Saat saya mengajar di salah satu kelas, saya mendekati salah seorang siswa yang memenangi salah satu cabang lomba dalam Festival Tunas Bahasa Ibu (FTBI) tingkat kabupaten tahun ini. Di dekat telinganya, saya berbisik, "tentangmu akan saya tulis, ya?"
Ia hanya tersenyum sembari menatap saya. Senyumannya, bagi saya, tanda sebuah persetujuan. Tak hari itu saya hendak menulis tentangnya. Tapi, setidaknya, saya sudah mendapat persetujuan (lewat bahasa isyarat) terlebih dulu.

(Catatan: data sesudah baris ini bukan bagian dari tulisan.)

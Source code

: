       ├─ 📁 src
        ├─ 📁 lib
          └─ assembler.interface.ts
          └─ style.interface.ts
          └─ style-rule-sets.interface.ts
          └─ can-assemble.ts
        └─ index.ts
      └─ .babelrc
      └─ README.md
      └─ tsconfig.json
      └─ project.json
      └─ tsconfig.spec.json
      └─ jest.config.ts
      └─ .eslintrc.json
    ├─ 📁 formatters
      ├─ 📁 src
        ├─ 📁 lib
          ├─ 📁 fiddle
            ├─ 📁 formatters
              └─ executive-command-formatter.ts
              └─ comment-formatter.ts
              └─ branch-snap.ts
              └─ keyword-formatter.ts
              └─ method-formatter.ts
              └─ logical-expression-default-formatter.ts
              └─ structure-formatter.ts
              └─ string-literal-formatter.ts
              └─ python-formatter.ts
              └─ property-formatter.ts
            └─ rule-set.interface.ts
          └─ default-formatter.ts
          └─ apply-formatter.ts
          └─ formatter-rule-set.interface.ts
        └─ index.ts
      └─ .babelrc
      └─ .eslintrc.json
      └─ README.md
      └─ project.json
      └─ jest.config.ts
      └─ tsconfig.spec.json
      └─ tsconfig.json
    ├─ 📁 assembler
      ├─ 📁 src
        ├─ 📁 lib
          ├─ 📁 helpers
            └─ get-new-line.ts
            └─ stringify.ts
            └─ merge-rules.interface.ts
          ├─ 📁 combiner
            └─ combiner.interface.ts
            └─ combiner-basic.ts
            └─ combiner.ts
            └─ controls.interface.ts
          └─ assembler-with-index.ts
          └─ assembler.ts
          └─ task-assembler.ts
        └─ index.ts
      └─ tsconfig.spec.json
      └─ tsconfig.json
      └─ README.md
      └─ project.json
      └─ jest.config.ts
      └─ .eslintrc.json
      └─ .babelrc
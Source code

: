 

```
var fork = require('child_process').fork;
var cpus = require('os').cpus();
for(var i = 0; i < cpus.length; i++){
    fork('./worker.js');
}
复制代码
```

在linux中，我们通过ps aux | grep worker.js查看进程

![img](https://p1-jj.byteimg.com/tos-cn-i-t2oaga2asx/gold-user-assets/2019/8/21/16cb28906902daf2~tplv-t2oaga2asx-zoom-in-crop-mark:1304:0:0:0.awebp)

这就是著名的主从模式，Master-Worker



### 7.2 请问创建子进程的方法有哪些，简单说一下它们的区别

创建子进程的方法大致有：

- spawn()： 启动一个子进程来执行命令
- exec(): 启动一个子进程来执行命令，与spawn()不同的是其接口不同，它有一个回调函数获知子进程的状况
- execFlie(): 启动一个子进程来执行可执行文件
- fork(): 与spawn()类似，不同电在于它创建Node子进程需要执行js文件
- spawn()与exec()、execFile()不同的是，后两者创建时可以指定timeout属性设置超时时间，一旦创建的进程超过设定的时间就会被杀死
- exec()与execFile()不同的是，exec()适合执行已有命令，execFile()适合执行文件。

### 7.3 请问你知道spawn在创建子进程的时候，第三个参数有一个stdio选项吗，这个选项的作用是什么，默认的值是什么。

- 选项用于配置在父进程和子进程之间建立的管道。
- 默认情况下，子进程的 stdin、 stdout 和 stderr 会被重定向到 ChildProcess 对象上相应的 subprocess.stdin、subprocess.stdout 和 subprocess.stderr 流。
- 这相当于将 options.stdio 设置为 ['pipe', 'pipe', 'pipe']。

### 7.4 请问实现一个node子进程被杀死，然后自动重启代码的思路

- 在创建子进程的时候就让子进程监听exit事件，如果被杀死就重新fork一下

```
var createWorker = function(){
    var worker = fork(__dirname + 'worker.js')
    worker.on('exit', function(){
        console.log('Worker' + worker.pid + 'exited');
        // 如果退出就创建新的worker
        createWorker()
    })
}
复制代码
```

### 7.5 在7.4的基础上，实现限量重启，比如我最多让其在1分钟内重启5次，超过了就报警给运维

Keinginan menulis tentangnya berawal dari ketika saya menjemputnya bersama teman-temannya di lokasi FTBI, di Pusat Belajar Guru (PBG) Kudus, Jawa Tengah, yang jaraknya sekitar 5-6 kilometer dari sekolah kami.
Saat itu, kegiatan FTBI sudah selesai. Makanya, saya diminta oleh teman guru yang menjadi pendamping mereka untuk menjemput. Tujuh siswa yang mengikuti FTBI, enam meraih juara. Enam siswa memegang trofi, satu tidak. Yang satu ini menangis.
Yang menangis itulah yang menyedot perhatian kami. Saya termasuk yang turut menyemangati. Bahasa klasik guru saat siswanya belum memegang trofi kemenangan, "tetap semangat ya, masih panjang perjalananmu".
Dari enam yang memegang trofi, terhadap satu siswa yang tiba-tiba dari mulut teman-temannya tersambar dengan istilah "nadar". Awalnya, saya belum mengerti maksudnya. Beberapa saat kemudian, saya baru mengerti.
Ternyata ada satu siswa kami yang memegang trofi memiliki nadar, atau dalam kata baku ditulis nazar. Waktu itu, saya tak hendak segera ingin mengetahui nazarnya. Karena dalam kendaraan mereka membicarakan hal itu, saya akhirnya mengetahui juga.
Ini yang kemudian saya tertarik untuk menulisnya. Nazarnya adalah ia akan berjalan kaki dari lokasi festival (baca: lomba) hingga rumahnya jika menang lomba.
Dan, memang menang. Tapi, nazar tak dipenuhi pada saat saya menjemput mereka. Ia masih bersama teman-temannya naik kendaraan yang saya kemudikan menuju ke sekolah. Raut wajah mereka terlihat suka cita, kecuali yang satu --meski sesekali tersenyum, tapi terlihat dipaksakan.
Baru pada lain kesempatan nazar itu dipenuhi. Saya melihat langsung. Hal itu dilakukan bersamaan dengan waktu penyerahan trofi secara resmi kepada pemenang oleh Kepala Dinas Pendidikan Kepemudaan dan Olahraga (Kadisdikpora) yang diselenggarakan di lokasi yang sama dengan saat lomba.